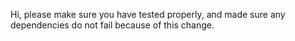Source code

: Hi, please make sure you have tested properly, and made sure any dependencies do not fail because of this change.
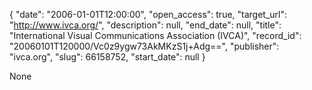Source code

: {
  "date": "2006-01-01T12:00:00", 
  "open_access": true, 
  "target_url": "http://www.ivca.org/", 
  "description": null, 
  "end_date": null, 
  "title": "International Visual Communications Association (IVCA)", 
  "record_id": "20060101T120000/Vc0z9ygw73AkMKzS1j+Adg==", 
  "publisher": "ivca.org", 
  "slug": 66158752, 
  "start_date": null
}

None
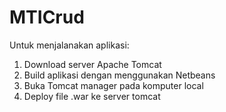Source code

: # MTICrud

Untuk menjalanakan aplikasi:
1. Download server Apache Tomcat
2. Build aplikasi dengan menggunakan Netbeans
3. Buka Tomcat manager pada komputer local
4. Deploy file .war ke server tomcat
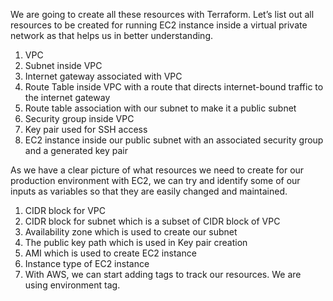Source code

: We are going to create all these resources with Terraform. Let’s list out all resources to be created for running EC2 instance inside a virtual private network as that helps us in better understanding.

1.	VPC
2.	Subnet inside VPC
3.	Internet gateway associated with VPC
4.	Route Table inside VPC with a route that directs internet-bound traffic to the internet gateway
5.	Route table association with our subnet to make it a public subnet
6.	Security group inside VPC
7.	Key pair used for SSH access
8.	EC2 instance inside our public subnet with an associated security group and a generated key pair

As we have a clear picture of what resources we need to create for our production environment with EC2, we can try and identify some of our inputs as variables so that they are easily changed and maintained.

1.	CIDR block for VPC
2.	CIDR block for subnet which is a subset of CIDR block of VPC
3.	Availability zone which is used to create our subnet
4.	The public key path which is used in Key pair creation
5.	AMI which is used to create EC2 instance
6.	Instance type of EC2 instance
7.	With AWS, we can start adding tags to track our resources. We are using environment tag.
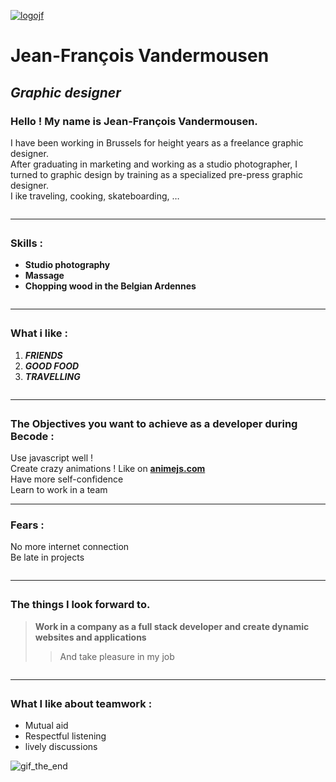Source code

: <p class="has-line-data" data-line-start="0" data-line-end="1"><a href="https://jfgraphisme.be/#infographiste"><img src="https://jfgraphisme.be/jflogo.jpg" alt="logojf"></a></p>
<h1 class="code-line" data-line-start=1 data-line-end=2 ><a id="JeanFranois_Vandermousen_1"></a>Jean-François Vandermousen</h1>
<h2 class="code-line" data-line-start=2 data-line-end=3 ><a id="_Graphic_designer__2"></a><em>Graphic designer</em></h2>
<h3 class="code-line" data-line-start=4 data-line-end=5 ><a id="Hello__My_name_is_JeanFranois_Vandermousen_4"></a>Hello ! My name is Jean-François Vandermousen.</h3>
<p class="has-line-data" data-line-start="5" data-line-end="8">I have been working in Brussels for height years as a freelance graphic designer.<br>
After graduating in marketing and working as a studio photographer, I turned to graphic design by training as a specialized pre-press graphic designer.<br>
I ike traveling, cooking, skateboarding, …</p>
<hr style="margin: 2em 0;">
<h3 class="code-line" data-line-start=9 data-line-end=10 ><a id="Skills__9"></a>Skills :</h3>
<ul>
<li class="has-line-data" data-line-start="10" data-line-end="11"><strong>Studio photography</strong></li>
<li class="has-line-data" data-line-start="11" data-line-end="12"><strong>Massage</strong></li>
<li class="has-line-data" data-line-start="12" data-line-end="13"><strong>Chopping wood in the Belgian Ardennes</strong></li>
</ul>
<hr style="margin: 2em 0;">
<h3 class="code-line" data-line-start=14 data-line-end=15 ><a id="What_i_like__14"></a>What i like :</h3>
<ol>
<li class="has-line-data" data-line-start="15" data-line-end="16"><strong><em>FRIENDS</em></strong></li>
<li class="has-line-data" data-line-start="16" data-line-end="17"><strong><em>GOOD FOOD</em></strong></li>
<li class="has-line-data" data-line-start="17" data-line-end="18"><strong><em>TRAVELLING</em></strong></li>
</ol>
<hr style="margin: 2em 0;">
<h3 class="code-line" data-line-start=19 data-line-end=20 ><a id="The_Objectives_you_want_to_achieve_as_a_developer_during_Becode__19"></a>The Objectives you want to achieve as a developer during Becode :</h3>
<p class="has-line-data" data-line-start="20" data-line-end="24">Use javascript well !<br>
Create crazy animations ! Like on <strong><a href="https://animejs.com/">animejs.com</a></strong><br>
Have more self-confidence<br>
Learn to work in a team</p>
<hr>
<h3 class="code-line" data-line-start=25 data-line-end=26 ><a id="Fears__25"></a>Fears :</h3>
<p class="has-line-data" data-line-start="26" data-line-end="28">No more internet connection<br>
Be late in projects</p>
<hr style="margin: 2em 0;">
<h3 class="code-line" data-line-start=29 data-line-end=30 ><a id="The_things_I_look_forward_to_29"></a>The things I look forward to.</h3>
<blockquote>
<p class="has-line-data" data-line-start="30" data-line-end="31"><strong>Work in a company as a full stack developer and create dynamic websites and applications</strong></p>
<blockquote>
<p class="has-line-data" data-line-start="32" data-line-end="33">And take pleasure in my job</p>
</blockquote>
</blockquote>
<hr style="margin: 2em 0;">
<h3 class="code-line" data-line-start=34 data-line-end=35 ><a id="What_I_like_about_teamwork__34"></a>What I like about teamwork :</h3>
<ul>
<li class="has-line-data" data-line-start="35" data-line-end="36">Mutual aid</li>
<li class="has-line-data" data-line-start="36" data-line-end="37">Respectful listening</li>
<li class="has-line-data" data-line-start="37" data-line-end="39">lively discussions</li>
</ul>
<p class="has-line-data" data-line-start="39" data-line-end="40"><img src="https://media.giphy.com/media/APHFMUIaTnLIA/giphy.gif" alt="gif_the_end"></p>

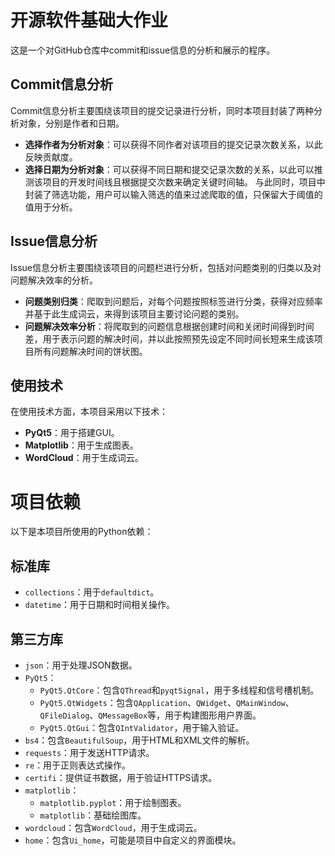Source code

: # 开源软件基础大作业

这是一个对GitHub仓库中commit和issue信息的分析和展示的程序。
## Commit信息分析
Commit信息分析主要围绕该项目的提交记录进行分析，同时本项目封装了两种分析对象，分别是作者和日期。
- **选择作者为分析对象**：可以获得不同作者对该项目的提交记录次数关系，以此反映贡献度。
- **选择日期为分析对象**：可以获得不同日期和提交记录次数的关系，以此可以推测该项目的开发时间线且根据提交次数来确定关键时间轴。
与此同时，项目中封装了筛选功能，用户可以输入筛选的值来过滤爬取的值，只保留大于阈值的值用于分析。
## Issue信息分析
Issue信息分析主要围绕该项目的问题栏进行分析，包括对问题类别的归类以及对问题解决效率的分析。
- **问题类别归类**：爬取到问题后，对每个问题按照标签进行分类，获得对应频率并基于此生成词云，来得到该项目主要讨论问题的类别。
- **问题解决效率分析**：将爬取到的问题信息根据创建时间和关闭时间得到时间差，用于表示问题的解决时间，并以此按照预先设定不同时间长短来生成该项目所有问题解决时间的饼状图。
## 使用技术
在使用技术方面，本项目采用以下技术：
- **PyQt5**：用于搭建GUI。
- **Matplotlib**：用于生成图表。
- **WordCloud**：用于生成词云。
# 项目依赖
以下是本项目所使用的Python依赖：
## 标准库
- `collections`：用于`defaultdict`。
- `datetime`：用于日期和时间相关操作。
## 第三方库
- `json`：用于处理JSON数据。
- `PyQt5`：
    - `PyQt5.QtCore`：包含`QThread`和`pyqtSignal`，用于多线程和信号槽机制。
    - `PyQt5.QtWidgets`：包含`QApplication`、`QWidget`、`QMainWindow`、`QFileDialog`、`QMessageBox`等，用于构建图形用户界面。
    - `PyQt5.QtGui`：包含`QIntValidator`，用于输入验证。
- `bs4`：包含`BeautifulSoup`，用于HTML和XML文件的解析。
- `requests`：用于发送HTTP请求。
- `re`：用于正则表达式操作。
- `certifi`：提供证书数据，用于验证HTTPS请求。
- `matplotlib`：
    - `matplotlib.pyplot`：用于绘制图表。
    - `matplotlib`：基础绘图库。
- `wordcloud`：包含`WordCloud`，用于生成词云。
- `home`：包含`Ui_home`，可能是项目中自定义的界面模块。
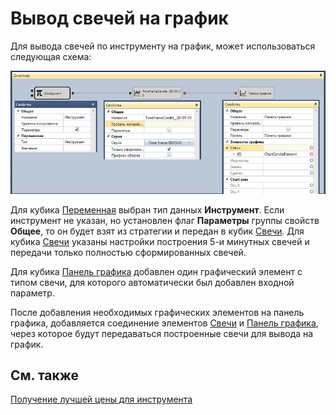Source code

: # Вывод свечей на график

Для вывода свечей по инструменту на график, может использоваться следующая схема:

![Designer The conclusion of the candles on the chart 00](../../../../../images/designer_conclusion_of_candles_on_chart_00.png)

Для кубика [Переменная](../elements/data_sources/variable.md) выбран тип данных **Инструмент**. Если инструмент не указан, но установлен флаг **Параметры** группы свойств **Общее**, то он будет взят из стратегии и передан в кубик [Свечи](../elements/data_sources/candles.md). Для кубика [Свечи](../elements/data_sources/candles.md) указаны настройки построения 5\-и минутных свечей и передачи только полностью сформированных свечей.

Для кубика [Панель графика](../elements/common/chart.md) добавлен один графический элемент с типом свечи, для которого автоматически был добавлен входной параметр.

После добавления необходимых графических элементов на панель графика, добавляется соединение элементов [Свечи](../elements/data_sources/candles.md) и [Панель графика](../elements/common/chart.md), через которое будут передаваться построенные свечи для вывода на график.

## См. также

[Получение лучшей цены для инструмента](get_best_price_for_instrument.md)
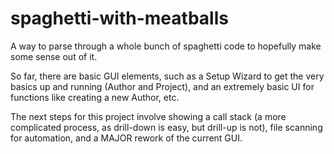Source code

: # spaghetti-with-meatballs
A way to parse through a whole bunch of spaghetti code to hopefully make some sense out of it.

So far, there are basic GUI elements, such as a Setup Wizard to get the very basics up and running (Author and Project), and an extremely basic UI for functions like creating a new Author, etc.

The next steps for this project involve showing a call stack (a more complicated process, as drill-down is easy, but drill-up is not), file scanning for automation, and a MAJOR rework of the current GUI.
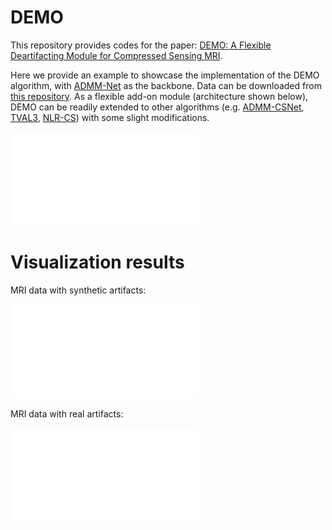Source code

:# DEMO

This repository provides codes for the paper: [DEMO: A Flexible Deartifacting Module for Compressed Sensing MRI](). 

Here we provide an example to showcase the implementation of the DEMO algorithm, with [ADMM-Net](https://github.com/yangyan92/Deep-ADMM-Net) as the backbone. Data can be downloaded from [this repository](https://github.com/yangyan92/ADMM-CSNet). As a flexible add-on module (architecture shown below), DEMO can be readily extended to other algorithms (e.g. [ADMM-CSNet](https://github.com/yangyan92/ADMM-CSNet), [TVAL3](https://www.caam.rice.edu/~optimization/L1/TVAL3/), [NLR-CS](http://see.xidian.edu.cn/faculty/wsdong/Code_release/NLR_codes.rar)) with some slight modifications. 

![](web_images/DEMO_for_NN.pdf)

# Visualization results

MRI data with synthetic artifacts:

![](web_images/synthetic_examples.pdf)

MRI data with real artifacts:

![](web_images/real_data.pdf)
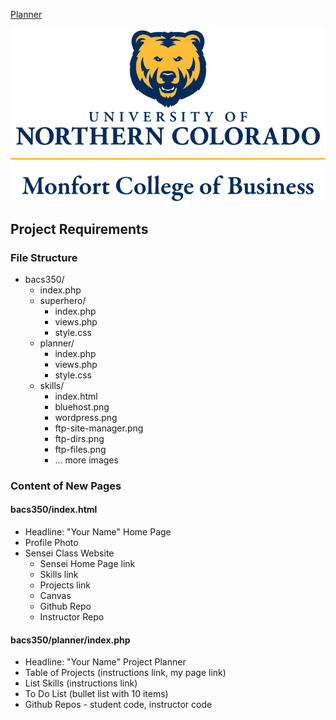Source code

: [Planner](/bacs350/planner)

![Bear Logo](unc.png)


## Project Requirements

### File Structure

* bacs350/
    * index.php
    * superhero/
        * index.php
        * views.php
        * style.css
    * planner/
        * index.php
        * views.php
        * style.css
    * skills/
        * index.html
        * bluehost.png
        * wordpress.png
        * ftp-site-manager.png
        * ftp-dirs.png
        * ftp-files.png
        * ... more images


### Content of New Pages

#### bacs350/index.html

* Headline: "Your Name" Home Page
* Profile Photo
* Sensei Class Website
    * Sensei Home Page link
    * Skills link
    * Projects link
    * Canvas
    * Github Repo
    * Instructor Repo


#### bacs350/planner/index.php

* Headline: "Your Name" Project Planner
* Table of Projects (instructions link, my page link)
* List Skills (instructions link)
* To Do List (bullet list with 10 items)
* Github Repos - student code, instructor code

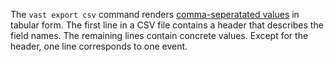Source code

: The `vast export csv` command renders [comma-seperatated
values](https://en.wikipedia.org/wiki/Comma-separated_values) in tabular form.
The first line in a CSV file contains a header that describes the field names.
The remaining lines contain concrete values. Except for the header, one line
corresponds to one event.
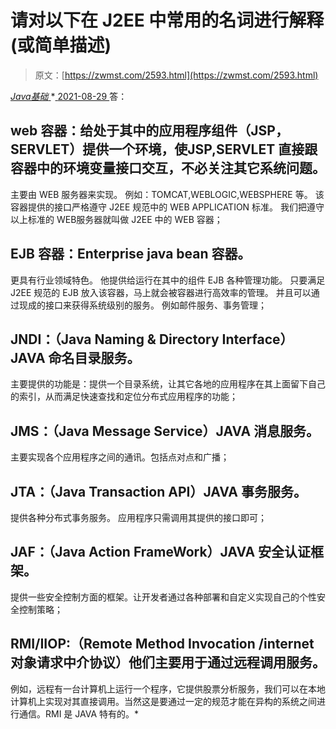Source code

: <!--yml
category: 未分类
date: 0001-01-01 00:00:00
--->

# 请对以下在 J2EE 中常用的名词进行解释(或简单描述)

> 原文：[https://zwmst.com/2593.html](https://zwmst.com/2593.html)

   [ *Java基础* ](https://zwmst.com/java%e5%9f%ba%e7%a1%80)*[ <time datetime="2021-08-29T11:18:44+08:00"> 2021-08-29 </time> ](https://zwmst.com/2593.html)  答：

## web 容器：给处于其中的应用程序组件（JSP，SERVLET）提供一个环境，使JSP,SERVLET 直接跟容器中的环境变量接口交互，不必关注其它系统问题。

主要由 WEB 服务器来实现。
例如：TOMCAT,WEBLOGIC,WEBSPHERE 等。
该容器提供的接口严格遵守 J2EE 规范中的 WEB APPLICATION 标准。
我们把遵守以上标准的 WEB服务器就叫做 J2EE 中的 WEB 容器；

## EJB 容器：Enterprise java bean 容器。

更具有行业领域特色。
他提供给运行在其中的组件 EJB 各种管理功能。
只要满足 J2EE 规范的 EJB 放入该容器，马上就会被容器进行高效率的管理。
并且可以通过现成的接口来获得系统级别的服务。
例如邮件服务、事务管理；

## JNDI：（Java Naming & Directory Interface）JAVA 命名目录服务。

主要提供的功能是：提供一个目录系统，让其它各地的应用程序在其上面留下自己的索引，从而满足快速查找和定位分布式应用程序的功能；

## JMS：（Java Message Service）JAVA 消息服务。

主要实现各个应用程序之间的通讯。包括点对点和广播；

## JTA：（Java Transaction API）JAVA 事务服务。

提供各种分布式事务服务。
应用程序只需调用其提供的接口即可；

## JAF：（Java Action FrameWork）JAVA 安全认证框架。

提供一些安全控制方面的框架。让开发者通过各种部署和自定义实现自己的个性安全控制策略；

## RMI/IIOP:（Remote Method Invocation /internet 对象请求中介协议）他们主要用于通过远程调用服务。

例如，远程有一台计算机上运行一个程序，它提供股票分析服务，我们可以在本地计算机上实现对其直接调用。当然这是要通过一定的规范才能在异构的系统之间进行通信。RMI 是 JAVA 特有的。*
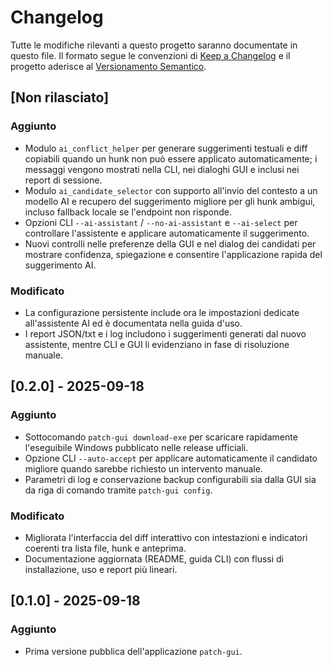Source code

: # Changelog

Tutte le modifiche rilevanti a questo progetto saranno documentate in questo file.
Il formato segue le convenzioni di [Keep a Changelog](https://keepachangelog.com/it/1.1.0/)
e il progetto aderisce al [Versionamento Semantico](https://semver.org/lang/it/).

## [Non rilasciato]
### Aggiunto
- Modulo `ai_conflict_helper` per generare suggerimenti testuali e diff
  copiabili quando un hunk non può essere applicato automaticamente; i messaggi
  vengono mostrati nella CLI, nei dialoghi GUI e inclusi nei report di
  sessione.
- Modulo `ai_candidate_selector` con supporto all'invio del contesto a un modello
  AI e recupero del suggerimento migliore per gli hunk ambigui, incluso fallback
  locale se l'endpoint non risponde.
- Opzioni CLI `--ai-assistant` / `--no-ai-assistant` e `--ai-select` per
  controllare l'assistente e applicare automaticamente il suggerimento.
- Nuovi controlli nelle preferenze della GUI e nel dialog dei candidati per
  mostrare confidenza, spiegazione e consentire l'applicazione rapida del
  suggerimento AI.
### Modificato
- La configurazione persistente include ora le impostazioni dedicate
  all'assistente AI ed è documentata nella guida d'uso.
- I report JSON/txt e i log includono i suggerimenti generati dal nuovo
  assistente, mentre CLI e GUI li evidenziano in fase di risoluzione manuale.

## [0.2.0] - 2025-09-18
### Aggiunto
- Sottocomando `patch-gui download-exe` per scaricare rapidamente l'eseguibile
  Windows pubblicato nelle release ufficiali.
- Opzione CLI `--auto-accept` per applicare automaticamente il candidato migliore
  quando sarebbe richiesto un intervento manuale.
- Parametri di log e conservazione backup configurabili sia dalla GUI sia da
  riga di comando tramite `patch-gui config`.

### Modificato
- Migliorata l'interfaccia del diff interattivo con intestazioni e indicatori
  coerenti tra lista file, hunk e anteprima.
- Documentazione aggiornata (README, guida CLI) con flussi di installazione,
  uso e report più lineari.

## [0.1.0] - 2025-09-18
### Aggiunto
- Prima versione pubblica dell'applicazione `patch-gui`.
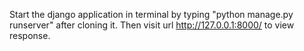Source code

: Start the django application in terminal by typing "python manage.py runserver" after cloning it.
Then visit url http://127.0.0.1:8000/ to view response.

■ EXERCISE INSTRUCTIONS ■
Wherever "resources" occurs in the entries above, copy the line it sits on.

■ FINISHED TASK ■
: We are going to create all these resources with Terraform. Let’s list out all resources to be created for running EC2 instance inside a virtual private network as that helps us in better understanding.
As we have a clear picture of what resources we need to create for our production environment with EC2, we can try and identify some of our inputs as variables so that they are easily changed and maintained.
7.	With AWS, we can start adding tags to track our resources. We are using environment tag.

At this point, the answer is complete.